Five years ago my nephew Peter was born. He's a cute kid. He's funny, independent-minded, and talkative. A couple of years ago when he was still a toddler his favorite phrase to yell in a tantrum was "No way!" which was funny to everyone except my sister who had to hear it a hundred times a day. In a few months, he'll be headed off to kindergarten. Being five puts him in some interesting company. What else turns five this year? Let's see -- itunes...the Toyota Prius...and the Iraq War. That's right, if the war were my baby instead of George Bush's, it would be time to send it off into the world to fingerpaint, snack and nap the day away with other little mass slaughters and historic blunders. In five years, not only has much water passed under the bridge, but 4,000 U.S. servicemen and women have died, in addition to uncounted scores of U.S. contractors and, for a moment's pause, up to 1.2 million Iraqis.
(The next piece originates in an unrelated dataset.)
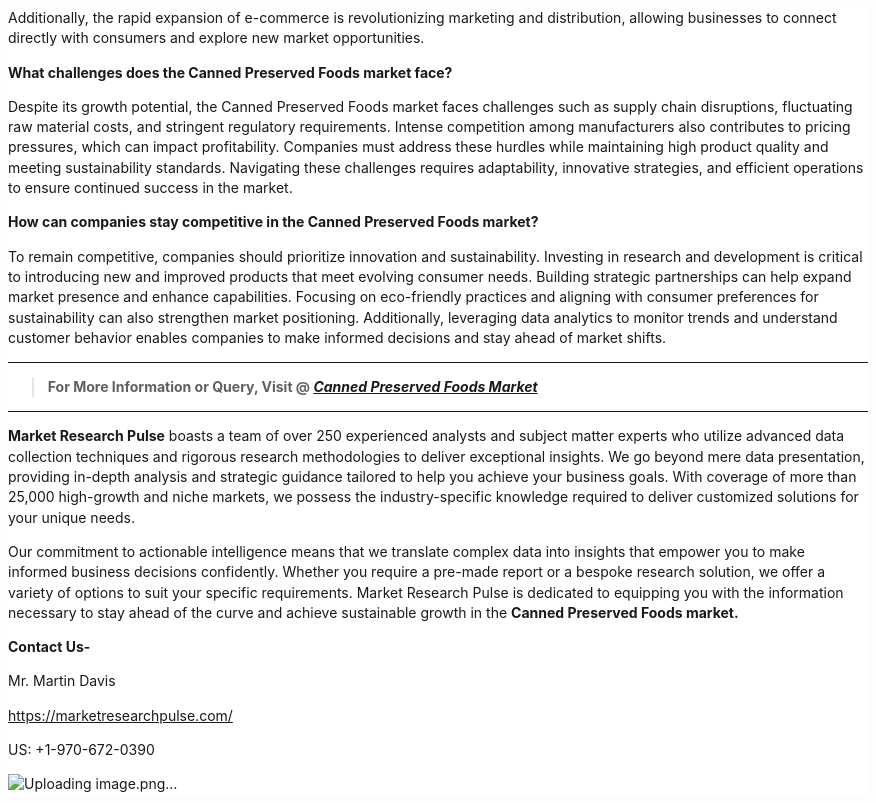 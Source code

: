 Additionally, the rapid expansion of e-commerce is revolutionizing marketing and distribution, allowing businesses to connect directly with consumers and explore new market opportunities.</p><p><strong>What challenges does the Canned Preserved Foods market face?</strong></p><p>Despite its growth potential, the Canned Preserved Foods market faces challenges such as supply chain disruptions, fluctuating raw material costs, and stringent regulatory requirements. Intense competition among manufacturers also contributes to pricing pressures, which can impact profitability. Companies must address these hurdles while maintaining high product quality and meeting sustainability standards. Navigating these challenges requires adaptability, innovative strategies, and efficient operations to ensure continued success in the market.</p><p><strong>How can companies stay competitive in the Canned Preserved Foods market?</strong></p><p>To remain competitive, companies should prioritize innovation and sustainability. Investing in research and development is critical to introducing new and improved products that meet evolving consumer needs. Building strategic partnerships can help expand market presence and enhance capabilities. Focusing on eco-friendly practices and aligning with consumer preferences for sustainability can also strengthen market positioning. Additionally, leveraging data analytics to monitor trends and understand customer behavior enables companies to make informed decisions and stay ahead of market shifts.</p><hr /><blockquote><p><strong>For More Information or Query, Visit @&nbsp;<em><a href="https://marketresearchpulse.com/report/115056/canned-preserved-foods-market?utm_source=Linkedin&utm_medium=0117">Canned Preserved Foods Market</a></em></strong></p></blockquote><hr /><p><strong>Market Research Pulse</strong> boasts a team of over 250 experienced analysts and subject matter experts who utilize advanced data collection techniques and rigorous research methodologies to deliver exceptional insights. We go beyond mere data presentation, providing in-depth analysis and strategic guidance tailored to help you achieve your business goals. With coverage of more than 25,000 high-growth and niche markets, we possess the industry-specific knowledge required to deliver customized solutions for your unique needs.</p><p>Our commitment to actionable intelligence means that we translate complex data into insights that empower you to make informed business decisions confidently. Whether you require a pre-made report or a bespoke research solution, we offer a variety of options to suit your specific requirements. Market Research Pulse is dedicated to equipping you with the information necessary to stay ahead of the curve and achieve sustainable growth in the <strong>Canned Preserved Foods market.</strong></p><p><strong>Contact Us-</strong></p><p>Mr. Martin Davis</p><p>https://marketresearchpulse.com/</p><p>US: +1-970-672-0390</p>
![Uploading image.png…]()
By almost any measure, the war is the greatest humanitarian catastrophe so far of this young century. The last eight years have witnessed enough bloodshed and depravity to forever haunt a generation that, like my nephew, isn't even old enough to remember anything different. And that is really the most unbearable thing about all of this. It is hard enough to read the dates on those tombstones and feel a chill as you realize these sweet children were in middle school when the tyrant who ordered their deaths first came to occupy his present office. How much worse to contemplate the possibility that the future milestones of this war - where are you now, numbers five, six, seven thousand? - are sitting somewhere in a junior high school classroom, or hanging out at the mall, or doing a little homework while watching TV? There are so many issues facing this country right now but the war is like a locked iron door between America and its future. Until we make a commitment to stop the bloodshed we will continue feeding our children into the maw of this madness.

1 comment:

Anonymous said...

startling and sadly true, Weazoe!
i hope you're wrong and that 5 6 and 7 thousand just go on to have decent, normal, or even exceptional lives. pray to God to have mercy upon us.